Con questa presenza silenziosa, come notava recentemente il New York Times, la Cina si pone come una fonte alternativa di fondi rispetto alle istituzioni internazionali e alle organizzazioni donatrici che richiedono norme di buona governance. Un simile tipo di presenza è già particolarmente consolidato in Pakistan: qui, gli americani (malgrado il dialogo strategico rinnovato a fine marzo, nonché l’appoggio finanziario e militare che forniscono da sempre) faticano a creare un’alleanza basata sulla fiducia. Con Pechino invece i governi pachistani si intendono a meraviglia. E più ancora si intendono i militari, che dei cinesi apprezzano soprattutto due aspetti: la loro comprensione verso le deroghe alla democrazia e l’ostilità profonda verso l’India (seppure talvolta mascherata, come nel caso della recente visita a Pechino del ministro degli esteri indiano S.M. Krishna).
Il Pakistan sta attraversando una fase di destabilizzanti cambiamenti, ma il classico triangolo con USA e Cina, che se ne contendono i favori, appare una costante. La variabile sta invece in un’area strategica che deve ormai essere inserita a buon diritto nell’arco della crisi, quella occupata dalle ex repubbliche sovietiche dell’Asia centrale. Qui la competizione USA-Cina costituisce una (relativa) novità e a guadagnare punti sembrano i cinesi, malgrado con alcuni di quei Paesi, soprattutto il Kazakistan, sussistano storici antagonismi (dal tracciato dei confini alla questione degli Uiguri). In primo luogo la Cina ha creato un importante strumento di collaborazione regionale come il Gruppo di Shanghai. Inoltre, visto che non ha mai gradito la presenza di basi americane nell’area, parlano a suo favore la chiusura di quella in Uzbekistan, l’ondivago atteggiamento del Kirghizistan (a maggior ragione dopo il colpo di stato) e il “no” reiterato del Kazakistan.

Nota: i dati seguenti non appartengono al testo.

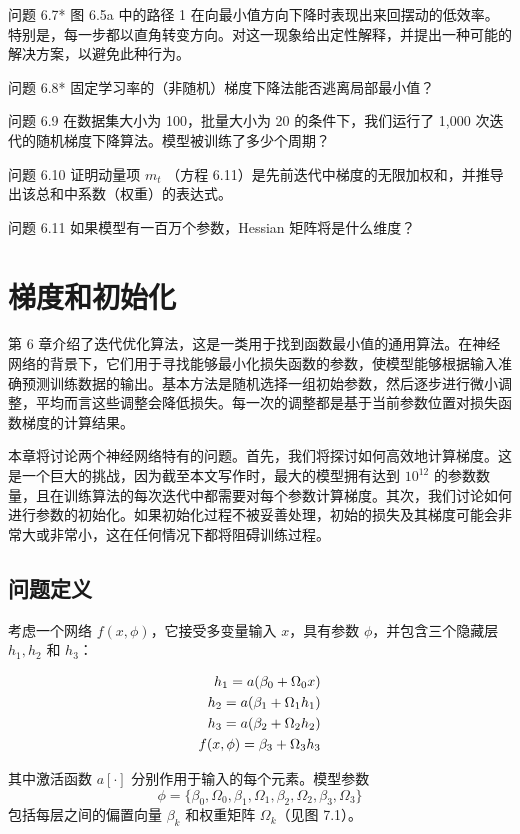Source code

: \documentclass[lang=cn,newtx,10pt,scheme=chinese]{elegantbook}
\begin{document}
问题 6.7* 图 6.5a 中的路径 1 在向最小值方向下降时表现出来回摆动的低效率。特别是，每一步都以直角转变方向。对这一现象给出定性解释，并提出一种可能的解决方案，以避免此种行为。

问题 6.8* 固定学习率的（非随机）梯度下降法能否逃离局部最小值？

问题 6.9 在数据集大小为 100，批量大小为 20 的条件下，我们运行了 1,000 次迭代的随机梯度下降算法。模型被训练了多少个周期？

问题 6.10 证明动量项 \(m_t\) （方程 6.11）是先前迭代中梯度的无限加权和，并推导出该总和中系数（权重）的表达式。

问题 6.11 如果模型有一百万个参数，Hessian 矩阵将是什么维度？

\chapter{梯度和初始化}
第 6 章介绍了迭代优化算法，这是一类用于找到函数最小值的通用算法。在神经网络的背景下，它们用于寻找能够最小化损失函数的参数，使模型能够根据输入准确预测训练数据的输出。基本方法是随机选择一组初始参数，然后逐步进行微小调整，平均而言这些调整会降低损失。每一次的调整都是基于当前参数位置对损失函数梯度的计算结果。

本章将讨论两个神经网络特有的问题。首先，我们将探讨如何高效地计算梯度。这是一个巨大的挑战，因为截至本文写作时，最大的模型拥有达到 $10^12$ 的参数数量，且在训练算法的每次迭代中都需要对每个参数计算梯度。其次，我们讨论如何进行参数的初始化。如果初始化过程不被妥善处理，初始的损失及其梯度可能会非常大或非常小，这在任何情况下都将阻碍训练过程。
\section{问题定义}
考虑一个网络 \(f(x, \phi)\)，它接受多变量输入 \(x\)，具有参数 \(\phi\)，并包含三个隐藏层 \(h_1, h_2\) 和 \(h_3\)：


\begin{align}
h_1 = a(\beta_0 + \Omega_0x) \notag \\
h_2 = a(\beta_1 + \Omega_1h_1) \notag \\
h_3 = a(\beta_2 + \Omega_2h_2) \notag \\
f(x, \phi) = \beta_3 + \Omega_3h_3 
\end{align} 


其中激活函数 \(a[\cdot]\) 分别作用于输入的每个元素。模型参数 
\begin{equation*}
\phi = \{\beta_0,\Omega_0,\beta_1,\Omega_1,\beta_2,\Omega_2,\beta_3,\Omega_3\}    
\end{equation*}
包括每层之间的偏置向量 \(\beta_k\) 和权重矩阵 \(\Omega_k\)（见图 7.1）。
\end{document}
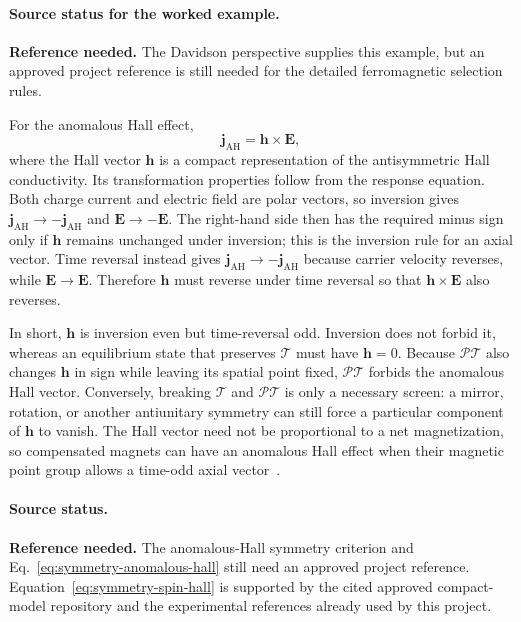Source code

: \paragraph{Source status for the worked example.}
\textbf{Reference needed.}  The Davidson perspective supplies this example,
but an approved project reference is still needed for the detailed
ferromagnetic selection rules.

For the anomalous Hall effect,
\begin{equation}
    \mathbf{j}_{\mathrm{AH}}=\mathbf{h}\times\mathbf{E},
    \label{eq:symmetry-anomalous-hall}
\end{equation}
where the Hall vector $\mathbf{h}$ is a compact representation of the
antisymmetric Hall conductivity.  Its transformation properties follow from
the response equation.  Both charge current and electric field are polar
vectors, so inversion gives
$\mathbf{j}_{\mathrm{AH}}\to-\mathbf{j}_{\mathrm{AH}}$ and
$\mathbf{E}\to-\mathbf{E}$.  The right-hand side then has the required minus
sign only if $\mathbf{h}$ remains unchanged under inversion; this is the
inversion rule for an axial vector.  Time reversal instead gives
$\mathbf{j}_{\mathrm{AH}}\to-\mathbf{j}_{\mathrm{AH}}$ because carrier velocity
reverses, while $\mathbf{E}\to\mathbf{E}$.  Therefore $\mathbf{h}$ must reverse
under time reversal so that $\mathbf{h}\times\mathbf{E}$ also reverses.

In short, $\mathbf{h}$ is inversion even but time-reversal odd.  Inversion does
not forbid it, whereas an equilibrium state that preserves $\mathcal{T}$ must
have $\mathbf{h}=0$.  Because $\mathcal{PT}$ also changes $\mathbf{h}$ in sign
while leaving its spatial point fixed, $\mathcal{PT}$ forbids the anomalous
Hall vector.  Conversely, breaking $\mathcal{T}$ and $\mathcal{PT}$ is only a
necessary screen: a mirror, rotation, or another antiunitary symmetry can still
force a particular component of $\mathbf{h}$ to vanish.  The Hall vector need
not be proportional to a net magnetization, so compensated magnets can have an
anomalous Hall effect when their magnetic point group allows a time-odd axial
vector~\cite{smejkal2022ahe}.

\paragraph{Source status.}
\textbf{Reference needed.}  The anomalous-Hall symmetry criterion and
Eq.~\eqref{eq:symmetry-anomalous-hall} still need an approved project
reference.  Equation~\eqref{eq:symmetry-spin-hall} is supported by the cited
approved compact-model repository and the experimental references already
used by this project.

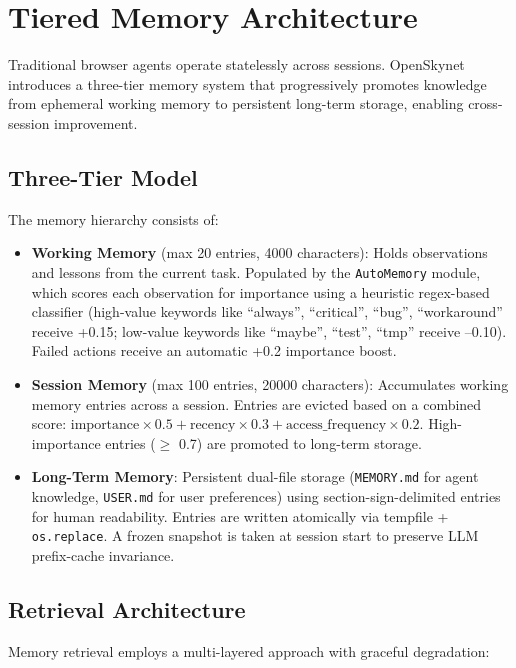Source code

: \section{Tiered Memory Architecture}
\label{sec:memory}

Traditional browser agents operate statelessly across sessions. OpenSkynet introduces a three-tier memory system that progressively promotes knowledge from ephemeral working memory to persistent long-term storage, enabling cross-session improvement.

\subsection{Three-Tier Model}

The memory hierarchy consists of:

\begin{itemize}[leftmargin=*,itemsep=1pt]
    \item \textbf{Working Memory} (max 20 entries, 4000 characters): Holds observations and lessons from the current task. Populated by the \texttt{AutoMemory} module, which scores each observation for importance using a heuristic regex-based classifier (high-value keywords like ``always'', ``critical'', ``bug'', ``workaround'' receive +0.15; low-value keywords like ``maybe'', ``test'', ``tmp'' receive --0.10). Failed actions receive an automatic +0.2 importance boost.
    \item \textbf{Session Memory} (max 100 entries, 20000 characters): Accumulates working memory entries across a session. Entries are evicted based on a combined score: $\text{importance} \times 0.5 + \text{recency} \times 0.3 + \text{access\_frequency} \times 0.2$. High-importance entries ($\geq$ 0.7) are promoted to long-term storage.
    \item \textbf{Long-Term Memory}: Persistent dual-file storage (\texttt{MEMORY.md} for agent knowledge, \texttt{USER.md} for user preferences) using section-sign-delimited entries for human readability. Entries are written atomically via tempfile + \texttt{os.replace}. A frozen snapshot is taken at session start to preserve LLM prefix-cache invariance.
\end{itemize}

\subsection{Retrieval Architecture}

Memory retrieval employs a multi-layered approach with graceful degradation:

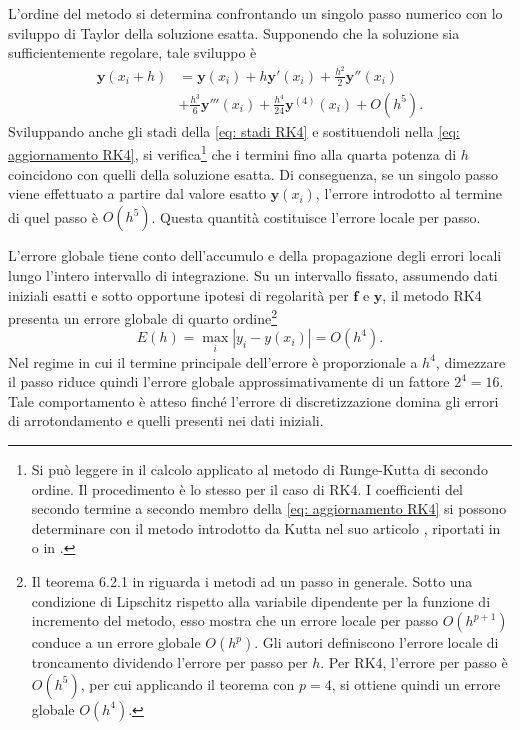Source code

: \documentclass{article}
\newcommand{\supcite}[2][]{\textsuperscript{\cite[#1]{#2}}}
\numberwithin{equation}{section}
\begin{document}
L'ordine del metodo si determina confrontando un singolo passo numerico con lo sviluppo di Taylor della soluzione esatta. Supponendo che la soluzione sia sufficientemente regolare, tale sviluppo è
\begin{equation}
\label{eq: Taylor soluzione esatta RK4}
    \begin{aligned}
        \bm{y}(x_i+h) &= \bm{y}(x_i)
        + h\bm{y}'(x_i)
        + \frac{h^2}{2}\bm{y}''(x_i) \\
        &+ \frac{h^3}{6}\bm{y}'''(x_i)
        + \frac{h^4}{24}\bm{y}^{(4)}(x_i)
        + O(h^5).
    \end{aligned}
\end{equation}
Sviluppando anche gli stadi della \eqref{eq: stadi RK4} e sostituendoli nella \eqref{eq: aggiornamento RK4}, si verifica\footnote{Si può leggere in \cite[sez.~6.4.1]{driscoll2018} il calcolo applicato al metodo di Runge-Kutta di secondo ordine. Il procedimento è lo stesso per il caso di RK4. I coefficienti del secondo termine a secondo membro della \eqref{eq: aggiornamento RK4} si possono determinare con il metodo introdotto da Kutta nel suo articolo \cite{kutta1901}, riportati in \cite[pg.~249]{butcher1996} o in \cite[sez.~6.4.3]{driscoll2018}.} che i termini fino alla quarta potenza di $h$ coincidono con quelli della soluzione esatta. Di conseguenza, se un singolo passo viene effettuato a partire dal valore esatto $\bm{y}(x_i)$, l'errore introdotto al termine di quel passo è $O(h^5)$. Questa quantità costituisce l'errore locale per passo\supcite[sez.~16.1]{press1992}.

L'errore globale tiene conto dell'accumulo e della propagazione degli errori locali lungo l'intero intervallo di integrazione. Su un intervallo fissato, assumendo dati iniziali esatti e sotto opportune ipotesi di regolarità per $\bm{f}$ e $\bm{y}$, il metodo RK4 presenta un errore globale di quarto ordine\footnote{Il teorema 6.2.1 in \cite[sez.~6.2.2]{driscoll2018} riguarda i metodi ad un passo in generale. Sotto una condizione di Lipschitz rispetto alla variabile dipendente per la funzione di incremento del metodo, esso mostra che un errore locale per passo $O(h^{p+1})$ conduce a un errore globale $O(h^p)$. Gli autori definiscono l'errore locale di troncamento dividendo l'errore per passo per $h$. Per RK4, l'errore per passo è $O(h^5)$, per cui applicando il teorema con $p = 4$, si ottiene quindi un errore globale $O(h^4)$.}
\begin{equation}
    E(h) = \max_i{|y_i-y(x_i)|} = O(h^4).
\end{equation}
Nel regime in cui il termine principale dell'errore è proporzionale a $h^4$, dimezzare il passo riduce quindi l'errore globale approssimativamente di un fattore $2^4 = 16$. Tale comportamento è atteso finché l'errore di discretizzazione domina gli errori di arrotondamento e quelli presenti nei dati iniziali.
\end{document}
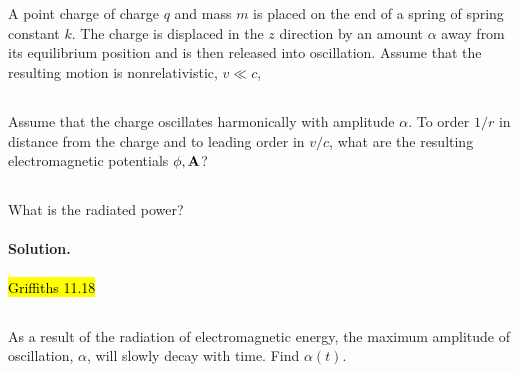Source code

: \documentclass[11pt]{article}
\newenvironment{statement}[1]
{
	\section{#1}
	\color{darkgray}
	\ignorespaces
}
{
}
\newenvironment{problem}
{
	\subsection{}
	\color{darkgray}
    \ignorespaces
}
{

}
\newenvironment{solution}
{
    \paragraph{Solution.}
    \ignorespaces
}
{
    \bigskip
}
\begin{document}
\newcommand{\alp}{\alpha}
\newcommand{\del}{\delta}
\newcommand{\Omg}{\Omega}

\newcommand{\nq}{{n_1}}
\newcommand{\nw}{{n_2}}
\renewcommand{\ne}{{n_3}}

\newcommand{\vA}{\vb{A}}
\newcommand{\vp}{\vb{p}}
\newcommand{\vx}{\vb{x}}
\newcommand{\Qij}{Q_{ij}}
\newcommand{\Qqq}{Q_{11}}

\newcommand{\dcx}{\dd[3]{x}}

\newcommand{\ret}{\text{ret}}

\renewcommand{\qq}{q_1}
\newcommand{\qw}{q_2}
\newcommand{\qe}{q_3}
\newcommand{\qr}{q_4}

\newcommand{\vxq}{\vx_1}
\newcommand{\vxw}{\vx_2}
\newcommand{\vxe}{\vx_3}
\newcommand{\vxr}{\vx_4}

\newcommand{\rhoq}{\rho_1}
\newcommand{\rhow}{\rho_2}
\newcommand{\rhoe}{\rho_3}
\newcommand{\rhor}{\rho_4}

\newcommand{\xh}{\vb{\hat{x}}}
\newcommand{\yh}{\vb{\hat{y}}}





\begin{statement}{}
	A point charge of charge $q$ and mass $m$ is placed on the end of a spring of spring constant $k$.  The charge is displaced in the $z$ direction by an amount $\alp$ away from its equilibrium position and is then released into oscillation.  Assume that the resulting motion is nonrelativistic, $v \ll c$,
\end{statement}

\begin{problem}
	Assume that the charge oscillates harmonically with amplitude $\alp$.  To order $1 / r$ in distance from the charge and to leading order in $v / c$, what are the resulting electromagnetic potentials $\phi, \vA$?
\end{problem}

\begin{problem}
	What is the radiated power?
\end{problem}

\begin{solution}
	\hl{Griffiths 11.18}
\end{solution}

\begin{problem}
	As a result of the radiation of electromagnetic energy, the maximum amplitude of oscillation, $\alp$, will slowly decay with time.  Find $\alp(t)$.
\end{problem}
\end{document}
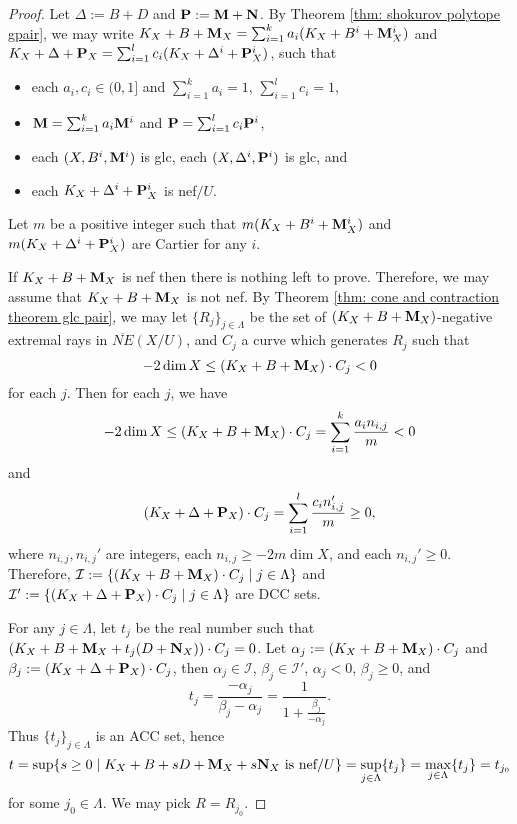 \documentclass[11pt]{amsart}
\numberwithin{equation}{section}
\newcommand{\Mm}{{\bf{M}}}
\newcommand{\PP}{{\bf{P}}}
\newcommand{\NN}{{\bf{N}}}
\newcommand{\Ii}{\mathcal{I}}
\theoremstyle{definition}
\theoremstyle{definition}
\theoremstyle{definition}
\begin{document}
\begin{proof}
Let $\Delta:=B+D$ and $\PP:=\Mm+\NN$. By Theorem \ref{thm: shokurov polytope gpair}, we may write $K_X+B+\Mm_X=\sum_{i=1}^ka_i(K_X+B^i+\Mm_X^i)$ and $K_X+\Delta+\PP_X=\sum_{i=1}^lc_i(K_X+\Delta^i+\PP_X^i)$, such that 
\begin{itemize}
    \item each $a_i,c_i\in (0,1]$ and $\sum_{i=1}^ka_i=1$, $\sum_{i=1}^lc_i=1$,
    \item $\Mm=\sum_{i=1}^ka_i\Mm^i$ and $\PP=\sum_{i=1}^lc_i\PP^i$,
    \item  each $(X,B^i,\Mm^i)$ is glc, each $(X,\Delta^i,\PP^i)$ is glc, and
    \item each $K_X+\Delta^i+\PP^i_X$ is nef$/U$.
\end{itemize}
Let $m$ be a positive integer such that $m(K_X+B^i+\Mm^i_X)$ and $m(K_X+\Delta^i+\PP_X^i)$ are Cartier for any $i$. 

If $K_X+B+\Mm_X$ is nef then there is nothing left to prove. Therefore, we may assume that $K_X+B+\Mm_X$ is not nef. By Theorem \ref{thm: cone and contraction theorem glc pair}, we may let $\{R_j\}_{j\in\Lambda}$ be the set of $(K_X+B+\Mm_X)$-negative extremal rays in $\overline{NE}(X/U)$, and $C_j$ a curve which generates $R_j$ such that $$-2\dim X\leq (K_X+B+\Mm_X)\cdot C_j<0$$ 
for each $j$. Then for each $j$, we have
$$-2\dim X\leq (K_X+B+\Mm_X)\cdot C_j=\sum_{i=1}^k\frac{a_in_{i,j}}{m}<0$$
and
$$(K_X+\Delta+\PP_X)\cdot C_j=\sum_{i=1}^l\frac{c_in'_{i,j}}{m}\geq 0,$$
where $n_{i,j},n_{i,j}'$ are integers, each $n_{i,j}\geq -2m\dim X$, and each $n_{i,j}'\geq 0$. Therefore, $\Ii:=\{(K_X+B+\Mm_X)\cdot C_j\mid j\in\Lambda\}$ and  $\Ii':=\{(K_X+\Delta+\PP_X)\cdot C_j\mid j\in\Lambda\}$ are DCC sets. 

For any $j\in\Lambda$, let $t_j$ be the real number such that $(K_X+B+\Mm_X+t_j(D+\NN_X))\cdot C_j=0$. Let $\alpha_j:=(K_X+B+\Mm_X)\cdot C_j$ and $\beta_j:=(K_X+\Delta+\PP_X)\cdot C_j$, then $\alpha_j\in\Ii$, $\beta_j\in\Ii'$, $\alpha_j<0$, $\beta_j\geq 0$, and
$$t_j=\frac{-\alpha_j}{\beta_j-\alpha_j}=\frac{1}{1+\frac{\beta_j}{-\alpha_j}}.$$
Thus $\{t_j\}_{j\in\Lambda}$ is an ACC set, hence
$$t=\sup\{s\geq 0\mid K_X+B+sD+\Mm_X+s\NN_X\text{ is nef}/U\}=\sup_{j\in\Lambda}\{t_j\}=\max_{j\in\Lambda}\{t_j\}=t_{j_0}$$
for some $j_0\in\Lambda$. We may pick $R=R_{j_0}$.
\end{proof}
\end{document}
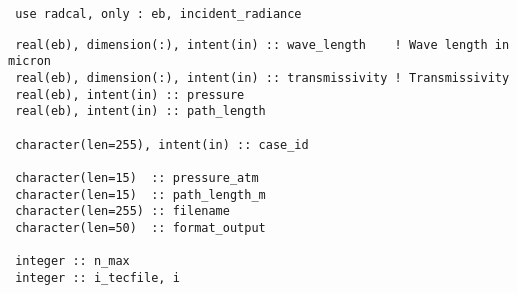 \begin{lstlisting}
 use radcal, only : eb, incident_radiance
\end{lstlisting}


\begin{lstlisting}
 real(eb), dimension(:), intent(in) :: wave_length    ! Wave length in micron
 real(eb), dimension(:), intent(in) :: transmissivity ! Transmissivity
 real(eb), intent(in) :: pressure
 real(eb), intent(in) :: path_length

 character(len=255), intent(in) :: case_id

 character(len=15)  :: pressure_atm
 character(len=15)  :: path_length_m
 character(len=255) :: filename
 character(len=50)  :: format_output

 integer :: n_max
 integer :: i_tecfile, i
\end{lstlisting}
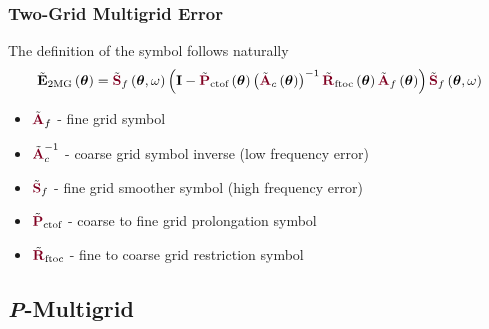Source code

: \documentclass{beamer}
\begin{document}
\begin{frame}
\begin{center}
\frametitle{Two-Grid Multigrid Error}

The definition of the symbol follows naturally\\

\begin{equation}
\tilde{\mathbf{E}}_{\text{2MG}} \left( \boldsymbol{\theta} \right) = \tilde{{\color{burgundy}\mathbf{S}}}_f \left( \boldsymbol{\theta}, \omega \right) \left( \mathbf{I} - \tilde{{\color{burgundy}\mathbf{P}}}_{\text{ctof}} \left( \boldsymbol{\theta} \right) \left(\tilde{{\color{burgundy}\mathbf{A}}}_c \left( \boldsymbol{\theta} \right) \right)^{-1} \tilde{{\color{burgundy}\mathbf{R}}}_{\text{ftoc}} \left( \boldsymbol{\theta} \right) \tilde{{\color{burgundy}\mathbf{A}}}_f \left( \boldsymbol{\theta} \right) \right) \tilde{{\color{burgundy}\mathbf{S}}}_f \left( \boldsymbol{\theta}, \omega \right)
\end{equation}

\begin{itemize}

\item $\tilde{{\color{burgundy}\mathbf{A}}}_f$ - fine grid symbol

\item $\tilde{{\color{burgundy}\mathbf{A}}}_c^{-1}$ - coarse grid symbol inverse (low frequency error)

\item $\tilde{{\color{burgundy}\mathbf{S}}}_f$ - fine grid smoother symbol (high frequency error)

\item $\tilde{{\color{burgundy}\mathbf{P}}}_{\text{ctof}}$ - coarse to fine grid prolongation symbol

\item $\tilde{{\color{burgundy}\mathbf{R}}}_{\text{ftoc}}$ - fine to coarse grid restriction symbol

\end{itemize}

\end{center}
\end{frame}


\subsection{{\textit P}-Multigrid}
\end{document}
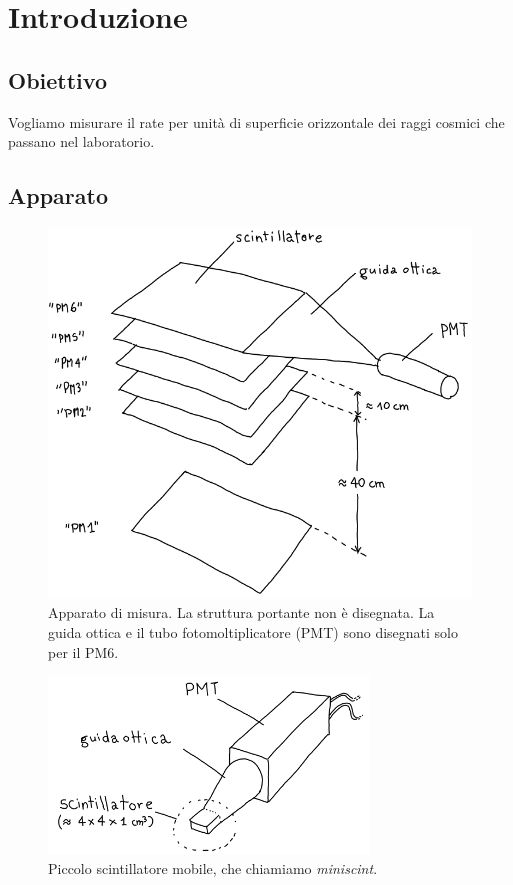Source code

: \section{Introduzione}

\subsection{Obiettivo}

Vogliamo misurare il rate per unità di superficie orizzontale
dei raggi cosmici che passano nel laboratorio.

\subsection{Apparato}

\begin{figure}[H]
	\center
	\includegraphics[width=\textwidth]{apparato}
	\caption{\label{fig:apparato}
	Apparato di misura.
	La struttura portante non è disegnata.
	La guida ottica e il tubo fotomoltiplicatore (PMT) sono disegnati solo per il PM6.}
\end{figure}

\begin{figure}[H]
	\center
	\includegraphics[width=23em]{miniscint}
	\caption{\label{fig:miniscint}
	Piccolo scintillatore mobile, che chiamiamo \emph{miniscint}.}
\end{figure}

Restano le “linee di transito” per rifornire le truppe americane in Afghanistan, alle quali Pechino per ora non si è opposta.
Un’altra novità degna di rilievo è l’ingresso della Cina in Iraq attraverso una joint venture della compagnia di Stato Cnpc con la British Petroleum per lo sfruttamento dei ricchi giacimenti di Rumaila: un ingresso a sorpresa con l’obiettivo di procurarsi sicure riserve di petrolio e non di strappare posizioni agli Stati Uniti. Quindi, nulla che non rientri in quella “armonia “ confuciana delle relazioni internazionali che Hu pone come cornice della sua politica estera.
Anche l’approccio cinese alla questione nucleare iraniana non è fatto per colpire gli Usa, ma oggettivamente finisce col nuocere a Obama che chiede sanzioni e riceve solo disponibilità a discuterne. La Cina ha una sua linea strategica che prevede la gestione della globalizzazione in nome della “condivisione delle responsabilità” e del principio che “ogni Paese deve rispettare gli altri in modo da garantire il pluralismo mondiale e la molteplicità dei modelli di sviluppo”. Applicato al fronte iraniano, ciò significa difesa dei propri interessi petroliferi, economici e commerciali in Iran insieme al dogma della non ingerenza. E proprio l’Iran, la cui rivoluzione nel 1979 scompaginò tutte le certezze americane in Medio Oriente diventando il fulcro dell’arco della crisi, rischia di essere il principale punto di contrasto tra le superpotenze di oggi.